[Plain-text document sources]
┄┄┄┄┄┄┄┄┄┄

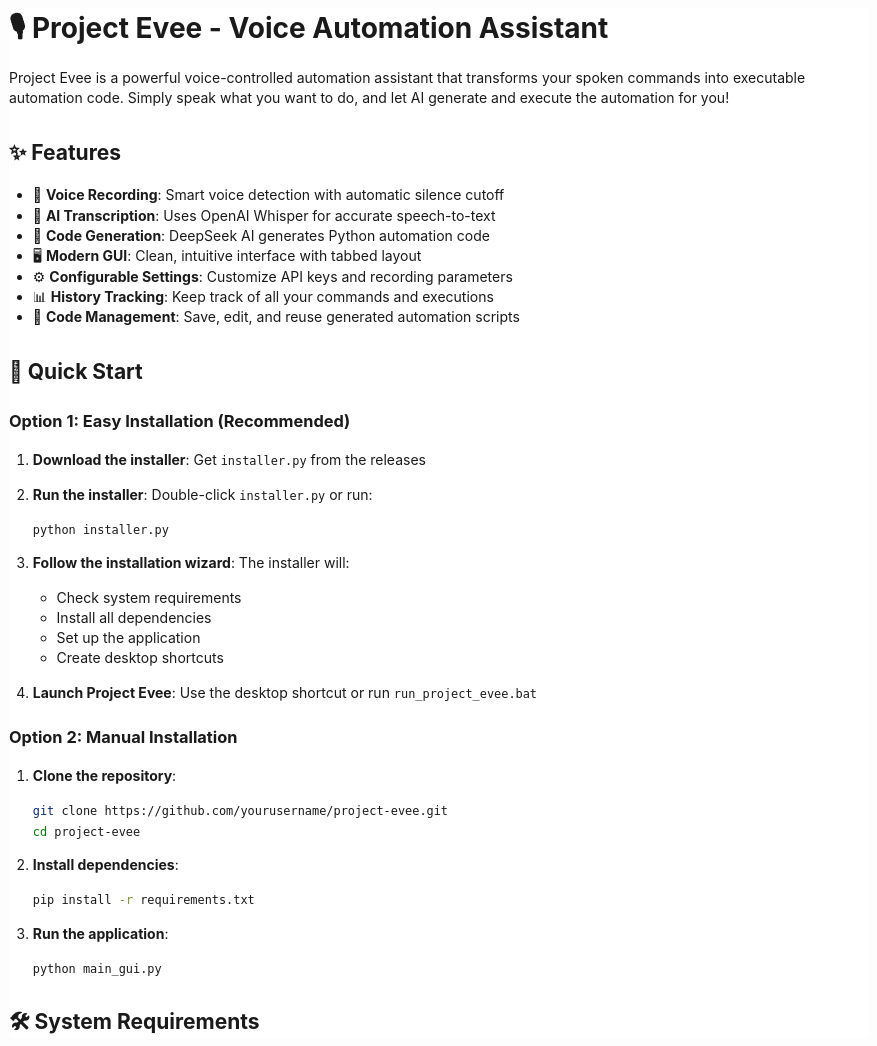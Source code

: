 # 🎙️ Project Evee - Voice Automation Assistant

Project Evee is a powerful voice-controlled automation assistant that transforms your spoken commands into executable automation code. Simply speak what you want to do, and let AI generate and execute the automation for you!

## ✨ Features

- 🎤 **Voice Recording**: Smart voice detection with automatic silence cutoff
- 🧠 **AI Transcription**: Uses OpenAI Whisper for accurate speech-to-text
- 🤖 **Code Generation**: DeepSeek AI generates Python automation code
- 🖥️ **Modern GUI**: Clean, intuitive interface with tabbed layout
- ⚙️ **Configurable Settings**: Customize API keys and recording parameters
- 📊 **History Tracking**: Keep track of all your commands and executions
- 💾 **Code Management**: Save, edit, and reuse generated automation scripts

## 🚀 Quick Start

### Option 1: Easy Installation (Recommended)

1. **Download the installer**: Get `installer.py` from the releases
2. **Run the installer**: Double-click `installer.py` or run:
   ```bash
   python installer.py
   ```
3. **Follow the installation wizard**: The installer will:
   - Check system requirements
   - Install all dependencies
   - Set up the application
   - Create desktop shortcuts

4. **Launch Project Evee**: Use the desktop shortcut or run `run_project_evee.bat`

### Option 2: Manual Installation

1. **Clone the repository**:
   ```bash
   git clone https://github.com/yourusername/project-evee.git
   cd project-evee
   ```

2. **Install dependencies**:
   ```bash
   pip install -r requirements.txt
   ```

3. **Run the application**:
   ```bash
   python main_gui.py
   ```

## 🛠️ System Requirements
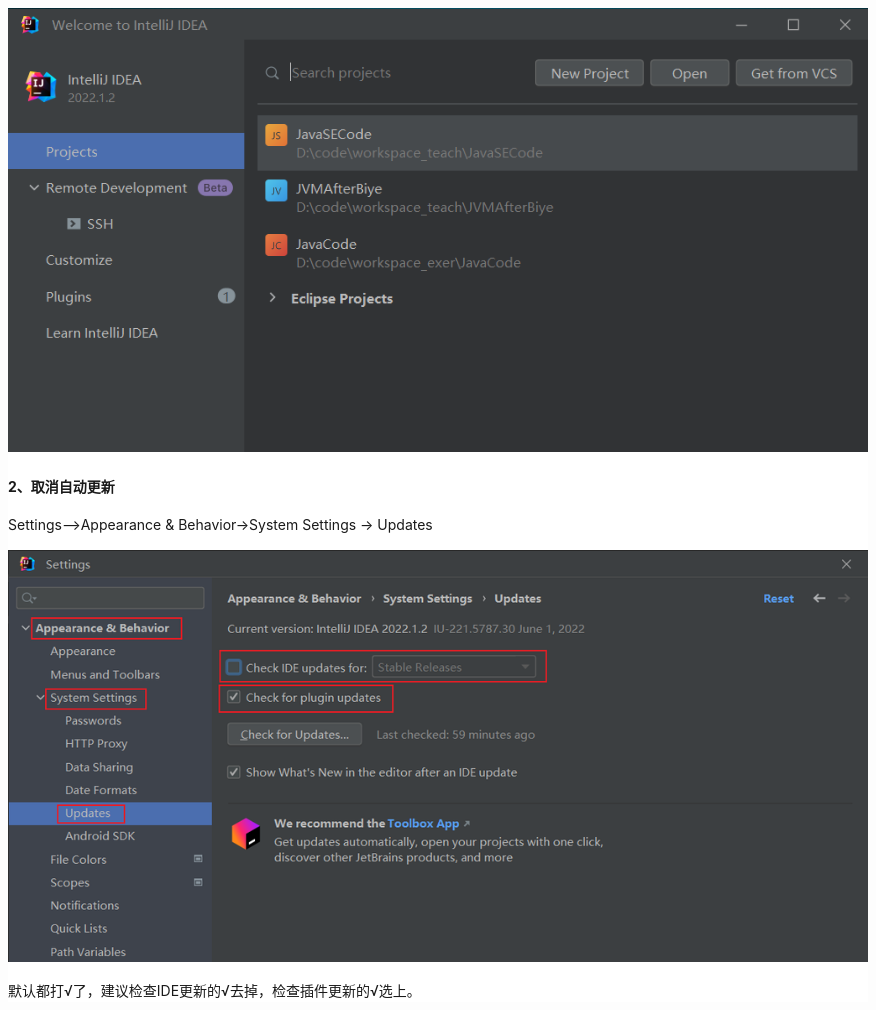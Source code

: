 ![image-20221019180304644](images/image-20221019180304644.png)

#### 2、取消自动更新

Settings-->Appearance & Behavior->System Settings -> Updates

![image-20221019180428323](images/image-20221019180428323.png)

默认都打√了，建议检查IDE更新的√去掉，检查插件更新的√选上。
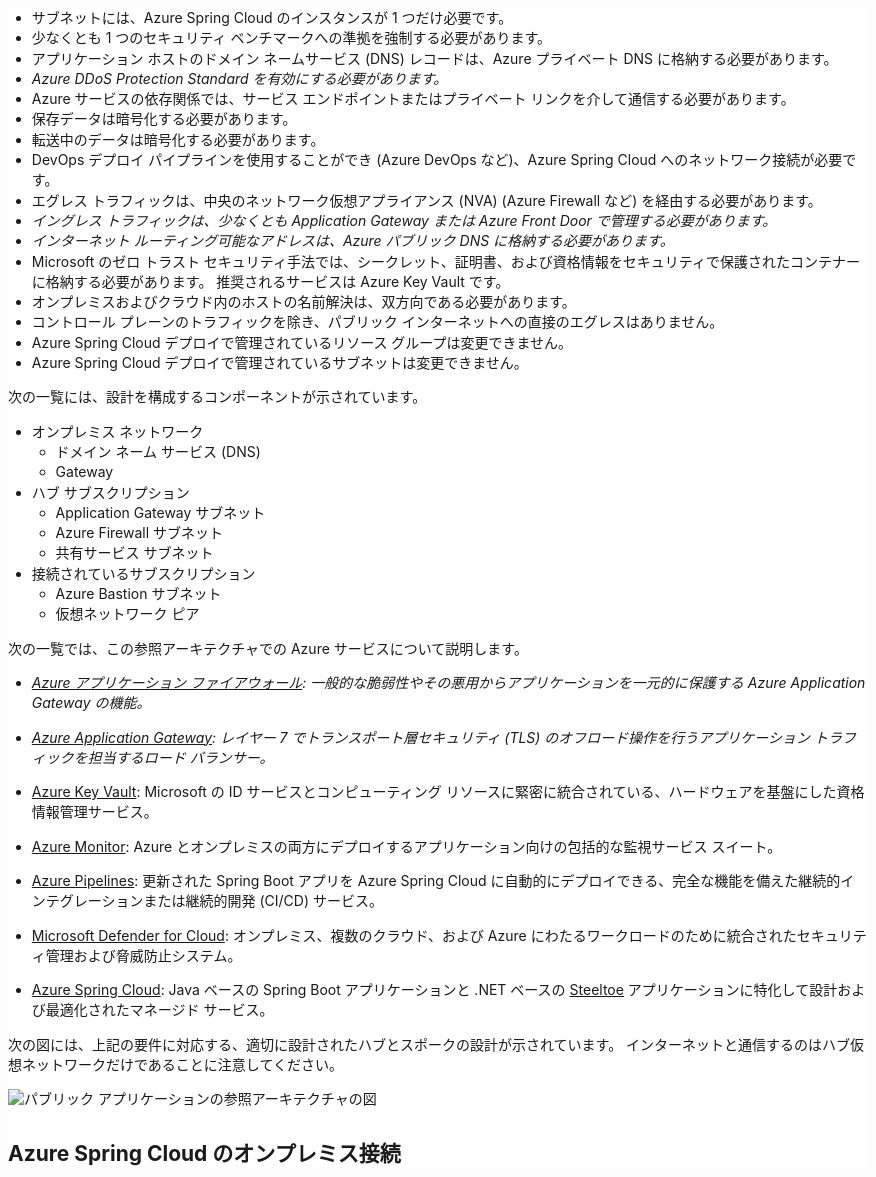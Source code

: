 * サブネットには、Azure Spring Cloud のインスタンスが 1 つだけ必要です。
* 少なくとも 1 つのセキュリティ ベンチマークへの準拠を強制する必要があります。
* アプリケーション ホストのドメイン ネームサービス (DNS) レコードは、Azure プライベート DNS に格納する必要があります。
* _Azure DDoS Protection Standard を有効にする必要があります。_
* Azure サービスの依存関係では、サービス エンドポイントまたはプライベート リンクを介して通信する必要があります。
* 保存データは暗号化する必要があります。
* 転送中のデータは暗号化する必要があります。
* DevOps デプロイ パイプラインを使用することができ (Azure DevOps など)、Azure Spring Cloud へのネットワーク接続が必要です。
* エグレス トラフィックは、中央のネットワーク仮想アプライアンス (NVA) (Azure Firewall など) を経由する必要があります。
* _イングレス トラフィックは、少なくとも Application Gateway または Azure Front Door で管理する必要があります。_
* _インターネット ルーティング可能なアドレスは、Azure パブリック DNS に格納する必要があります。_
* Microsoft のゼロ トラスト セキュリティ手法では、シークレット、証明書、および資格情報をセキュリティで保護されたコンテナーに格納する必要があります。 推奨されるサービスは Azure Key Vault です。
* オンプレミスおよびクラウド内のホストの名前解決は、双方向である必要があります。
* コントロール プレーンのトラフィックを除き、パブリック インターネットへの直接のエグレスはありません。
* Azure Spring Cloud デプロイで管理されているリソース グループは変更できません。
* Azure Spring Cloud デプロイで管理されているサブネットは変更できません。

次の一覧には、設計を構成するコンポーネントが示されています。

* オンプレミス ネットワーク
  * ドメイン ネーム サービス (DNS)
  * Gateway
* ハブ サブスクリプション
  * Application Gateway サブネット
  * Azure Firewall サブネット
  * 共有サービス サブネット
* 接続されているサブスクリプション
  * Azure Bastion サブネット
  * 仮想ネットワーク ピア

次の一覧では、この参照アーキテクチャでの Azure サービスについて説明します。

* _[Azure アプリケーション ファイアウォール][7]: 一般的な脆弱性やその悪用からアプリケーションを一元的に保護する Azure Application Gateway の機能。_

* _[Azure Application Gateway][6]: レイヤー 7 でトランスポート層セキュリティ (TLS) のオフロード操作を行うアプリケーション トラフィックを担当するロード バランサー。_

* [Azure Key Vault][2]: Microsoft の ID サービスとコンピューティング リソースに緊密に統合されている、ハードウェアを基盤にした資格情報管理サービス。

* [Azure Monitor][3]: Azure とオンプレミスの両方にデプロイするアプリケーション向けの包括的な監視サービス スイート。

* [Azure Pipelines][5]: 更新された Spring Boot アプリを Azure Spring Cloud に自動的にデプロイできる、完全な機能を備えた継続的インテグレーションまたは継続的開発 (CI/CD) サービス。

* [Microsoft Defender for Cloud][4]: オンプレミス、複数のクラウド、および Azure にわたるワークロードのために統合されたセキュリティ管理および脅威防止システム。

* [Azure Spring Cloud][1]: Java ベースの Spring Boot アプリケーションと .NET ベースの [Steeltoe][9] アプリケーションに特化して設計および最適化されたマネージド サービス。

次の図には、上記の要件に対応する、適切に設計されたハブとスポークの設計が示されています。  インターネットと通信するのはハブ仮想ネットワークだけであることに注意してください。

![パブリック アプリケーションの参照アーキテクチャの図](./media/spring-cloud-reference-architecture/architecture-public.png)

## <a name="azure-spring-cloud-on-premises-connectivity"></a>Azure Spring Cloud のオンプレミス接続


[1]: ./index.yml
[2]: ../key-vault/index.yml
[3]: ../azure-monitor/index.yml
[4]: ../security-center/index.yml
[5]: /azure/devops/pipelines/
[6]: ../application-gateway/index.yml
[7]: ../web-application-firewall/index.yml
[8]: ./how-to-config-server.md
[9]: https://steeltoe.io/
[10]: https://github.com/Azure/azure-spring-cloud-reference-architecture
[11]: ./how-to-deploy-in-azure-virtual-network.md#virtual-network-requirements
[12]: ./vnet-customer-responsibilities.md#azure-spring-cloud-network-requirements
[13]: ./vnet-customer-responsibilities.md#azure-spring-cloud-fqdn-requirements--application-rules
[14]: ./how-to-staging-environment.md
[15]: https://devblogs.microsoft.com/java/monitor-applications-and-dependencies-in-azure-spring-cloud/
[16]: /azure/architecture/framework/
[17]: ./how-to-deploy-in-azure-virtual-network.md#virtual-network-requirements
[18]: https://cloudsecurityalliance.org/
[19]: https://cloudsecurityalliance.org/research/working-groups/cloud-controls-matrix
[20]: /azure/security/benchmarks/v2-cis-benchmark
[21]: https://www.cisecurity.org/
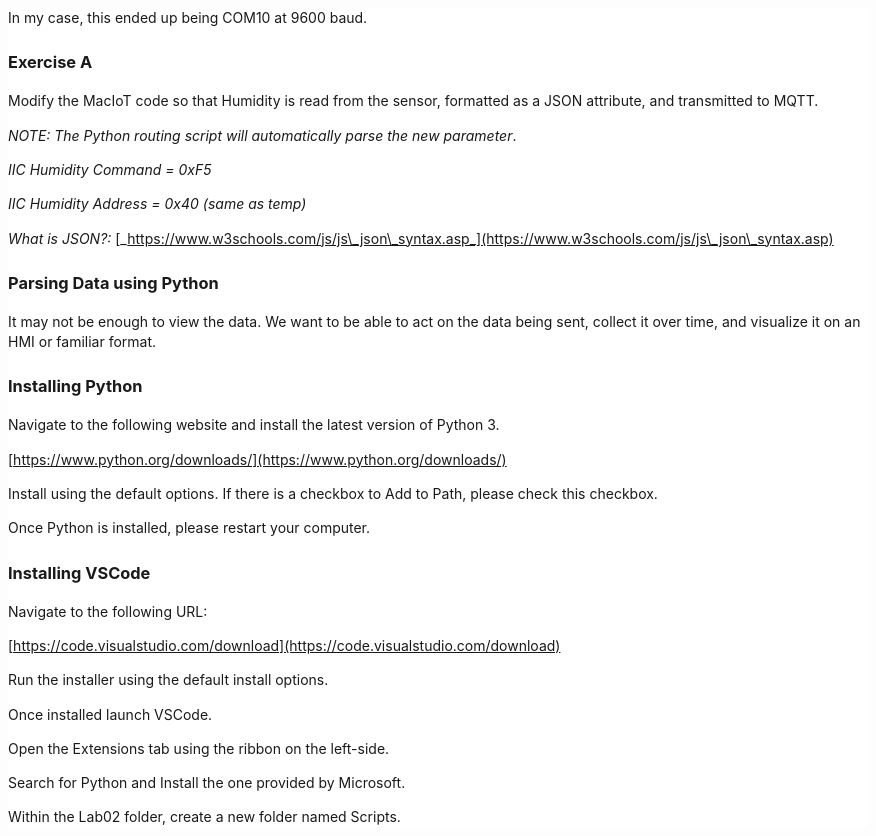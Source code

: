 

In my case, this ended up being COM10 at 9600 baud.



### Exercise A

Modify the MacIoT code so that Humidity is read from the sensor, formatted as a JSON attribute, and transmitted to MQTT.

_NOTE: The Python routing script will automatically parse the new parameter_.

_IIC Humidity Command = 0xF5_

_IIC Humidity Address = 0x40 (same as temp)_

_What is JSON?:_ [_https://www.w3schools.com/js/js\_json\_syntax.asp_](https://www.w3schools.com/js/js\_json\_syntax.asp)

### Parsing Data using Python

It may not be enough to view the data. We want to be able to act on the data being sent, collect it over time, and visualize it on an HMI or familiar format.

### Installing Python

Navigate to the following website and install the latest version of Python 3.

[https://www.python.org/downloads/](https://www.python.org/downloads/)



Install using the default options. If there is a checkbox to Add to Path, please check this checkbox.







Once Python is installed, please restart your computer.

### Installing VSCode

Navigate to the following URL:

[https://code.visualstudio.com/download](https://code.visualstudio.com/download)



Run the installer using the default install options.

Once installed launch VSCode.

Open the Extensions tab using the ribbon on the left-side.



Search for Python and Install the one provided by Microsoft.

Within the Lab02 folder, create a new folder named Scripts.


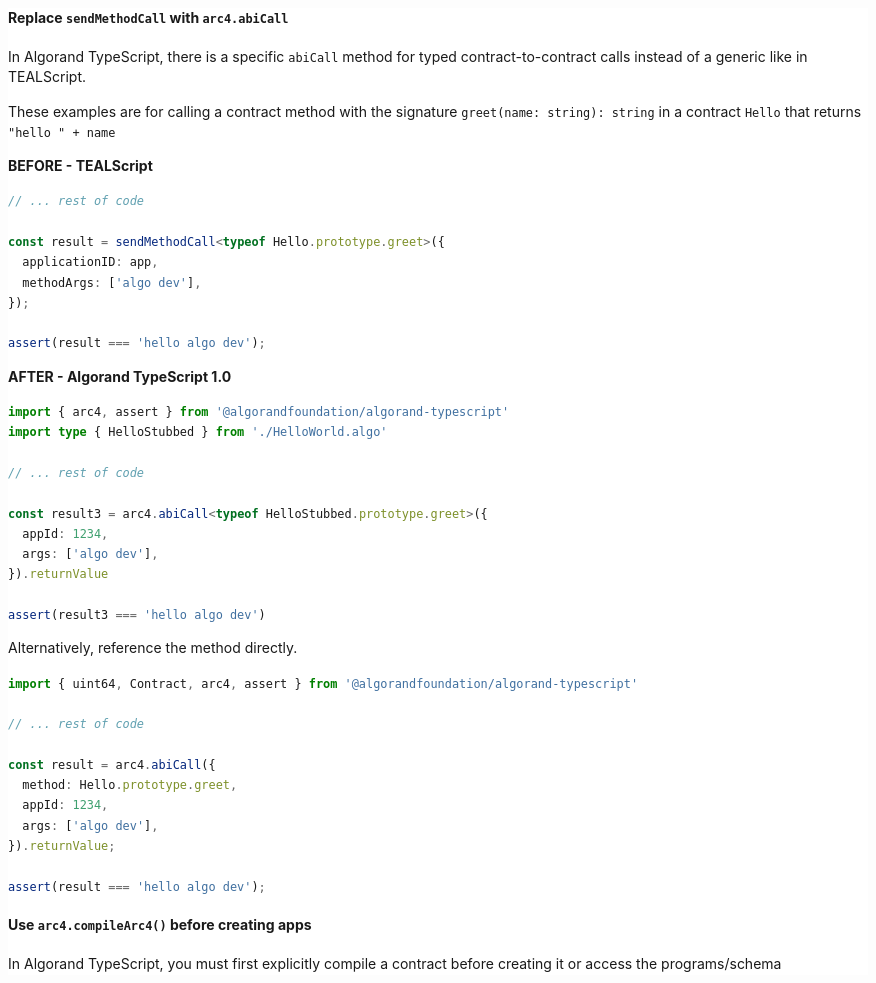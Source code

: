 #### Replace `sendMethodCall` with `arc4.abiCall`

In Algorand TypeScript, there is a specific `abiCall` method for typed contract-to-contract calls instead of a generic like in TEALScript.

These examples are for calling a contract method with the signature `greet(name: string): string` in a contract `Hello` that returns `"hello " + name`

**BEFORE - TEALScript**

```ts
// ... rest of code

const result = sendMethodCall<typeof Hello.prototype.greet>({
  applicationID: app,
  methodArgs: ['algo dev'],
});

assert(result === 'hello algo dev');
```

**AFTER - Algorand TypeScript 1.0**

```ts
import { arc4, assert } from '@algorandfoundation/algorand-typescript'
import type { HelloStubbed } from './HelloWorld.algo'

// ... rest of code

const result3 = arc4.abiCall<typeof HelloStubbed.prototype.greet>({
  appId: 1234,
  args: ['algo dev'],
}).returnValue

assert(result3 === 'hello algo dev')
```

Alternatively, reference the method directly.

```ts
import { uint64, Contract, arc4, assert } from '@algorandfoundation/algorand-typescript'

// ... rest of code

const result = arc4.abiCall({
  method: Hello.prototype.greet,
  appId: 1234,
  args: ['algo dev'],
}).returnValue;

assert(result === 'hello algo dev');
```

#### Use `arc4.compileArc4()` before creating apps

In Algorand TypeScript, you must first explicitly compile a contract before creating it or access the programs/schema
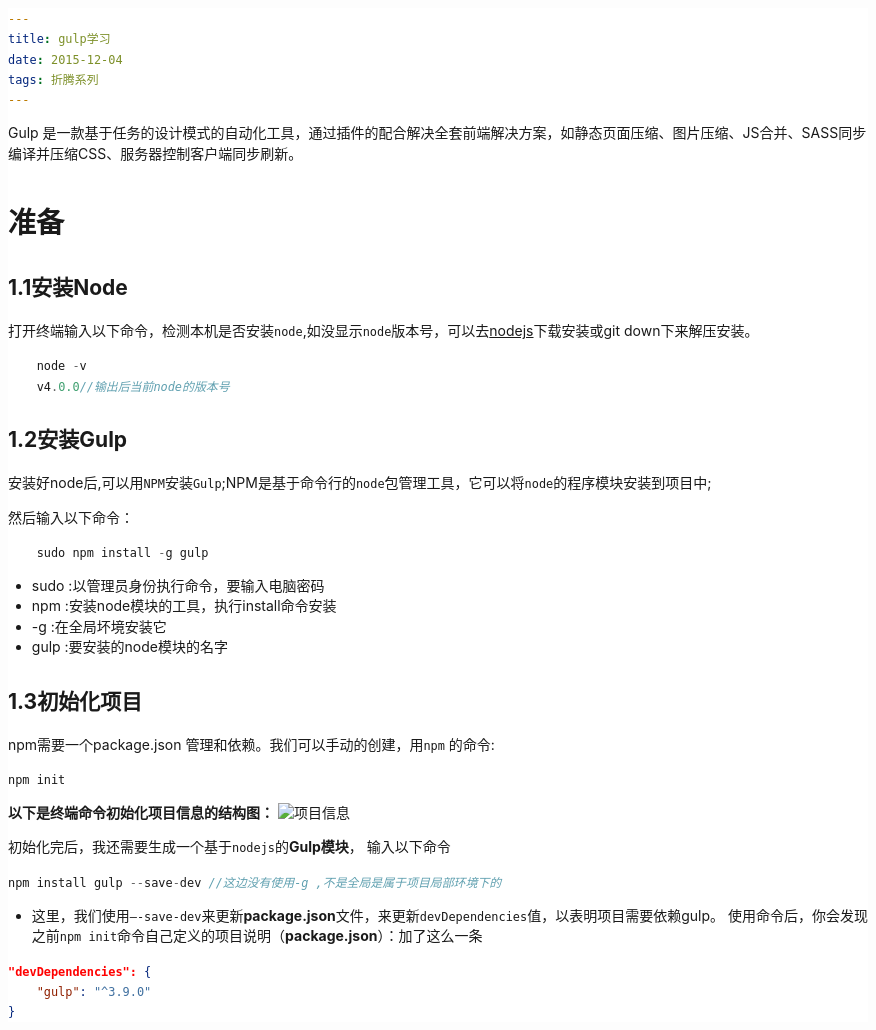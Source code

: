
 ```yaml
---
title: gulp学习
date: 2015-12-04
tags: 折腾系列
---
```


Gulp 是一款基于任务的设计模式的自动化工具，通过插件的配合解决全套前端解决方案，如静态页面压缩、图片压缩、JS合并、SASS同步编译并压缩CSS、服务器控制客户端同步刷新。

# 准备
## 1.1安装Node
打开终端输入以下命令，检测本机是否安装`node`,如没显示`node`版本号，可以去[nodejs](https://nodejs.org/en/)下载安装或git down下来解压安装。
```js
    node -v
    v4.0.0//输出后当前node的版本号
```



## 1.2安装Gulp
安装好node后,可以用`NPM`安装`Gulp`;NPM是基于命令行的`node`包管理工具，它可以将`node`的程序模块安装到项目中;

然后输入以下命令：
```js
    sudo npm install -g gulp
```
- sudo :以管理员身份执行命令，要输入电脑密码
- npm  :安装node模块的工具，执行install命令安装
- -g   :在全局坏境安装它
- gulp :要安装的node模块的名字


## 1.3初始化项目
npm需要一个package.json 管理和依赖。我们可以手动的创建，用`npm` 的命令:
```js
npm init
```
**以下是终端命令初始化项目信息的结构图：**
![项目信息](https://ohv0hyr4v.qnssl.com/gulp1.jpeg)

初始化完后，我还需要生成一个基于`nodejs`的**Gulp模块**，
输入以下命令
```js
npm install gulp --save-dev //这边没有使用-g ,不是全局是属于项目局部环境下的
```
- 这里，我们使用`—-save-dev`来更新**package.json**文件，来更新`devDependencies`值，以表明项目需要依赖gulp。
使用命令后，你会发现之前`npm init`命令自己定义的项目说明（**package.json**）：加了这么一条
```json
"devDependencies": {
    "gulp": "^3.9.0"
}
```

┄┄┄┄┄┄┄┄┄┄

■ EXERCISE OBJECTIVE ■
Return, exactly as they stand, the lines above from the one with "のオフロード操作を行うアプリケーション トラフィックを担当するロード バランサー。_" to the one with "Modify the MacIoT", omitting any pictures among them.

■ ANSWER TO THIS PROBLEM ■
* _[Azure Application Gateway][6]: レイヤー 7 でトランスポート層セキュリティ (TLS) のオフロード操作を行うアプリケーション トラフィックを担当するロード バランサー。_

* [Azure Key Vault][2]: Microsoft の ID サービスとコンピューティング リソースに緊密に統合されている、ハードウェアを基盤にした資格情報管理サービス。

* [Azure Monitor][3]: Azure とオンプレミスの両方にデプロイするアプリケーション向けの包括的な監視サービス スイート。

* [Azure Pipelines][5]: 更新された Spring Boot アプリを Azure Spring Cloud に自動的にデプロイできる、完全な機能を備えた継続的インテグレーションまたは継続的開発 (CI/CD) サービス。

* [Microsoft Defender for Cloud][4]: オンプレミス、複数のクラウド、および Azure にわたるワークロードのために統合されたセキュリティ管理および脅威防止システム。

* [Azure Spring Cloud][1]: Java ベースの Spring Boot アプリケーションと .NET ベースの [Steeltoe][9] アプリケーションに特化して設計および最適化されたマネージド サービス。

次の図には、上記の要件に対応する、適切に設計されたハブとスポークの設計が示されています。  インターネットと通信するのはハブ仮想ネットワークだけであることに注意してください。

![パブリック アプリケーションの参照アーキテクチャの図](./media/spring-cloud-reference-architecture/architecture-public.png)

## <a name="azure-spring-cloud-on-premises-connectivity"></a>Azure Spring Cloud のオンプレミス接続


[1]: ./index.yml
[2]: ../key-vault/index.yml
[3]: ../azure-monitor/index.yml
[4]: ../security-center/index.yml
[5]: /azure/devops/pipelines/
[6]: ../application-gateway/index.yml
[7]: ../web-application-firewall/index.yml
[8]: ./how-to-config-server.md
[9]: https://steeltoe.io/
[10]: https://github.com/Azure/azure-spring-cloud-reference-architecture
[11]: ./how-to-deploy-in-azure-virtual-network.md#virtual-network-requirements
[12]: ./vnet-customer-responsibilities.md#azure-spring-cloud-network-requirements
[13]: ./vnet-customer-responsibilities.md#azure-spring-cloud-fqdn-requirements--application-rules
[14]: ./how-to-staging-environment.md
[15]: https://devblogs.microsoft.com/java/monitor-applications-and-dependencies-in-azure-spring-cloud/
[16]: /azure/architecture/framework/
[17]: ./how-to-deploy-in-azure-virtual-network.md#virtual-network-requirements
[18]: https://cloudsecurityalliance.org/
[19]: https://cloudsecurityalliance.org/research/working-groups/cloud-controls-matrix
[20]: /azure/security/benchmarks/v2-cis-benchmark
[21]: https://www.cisecurity.org/
Source code

: 

In my case, this ended up being COM10 at 9600 baud.



### Exercise A

Modify the MacIoT code so that Humidity is read from the sensor, formatted as a JSON attribute, and transmitted to MQTT.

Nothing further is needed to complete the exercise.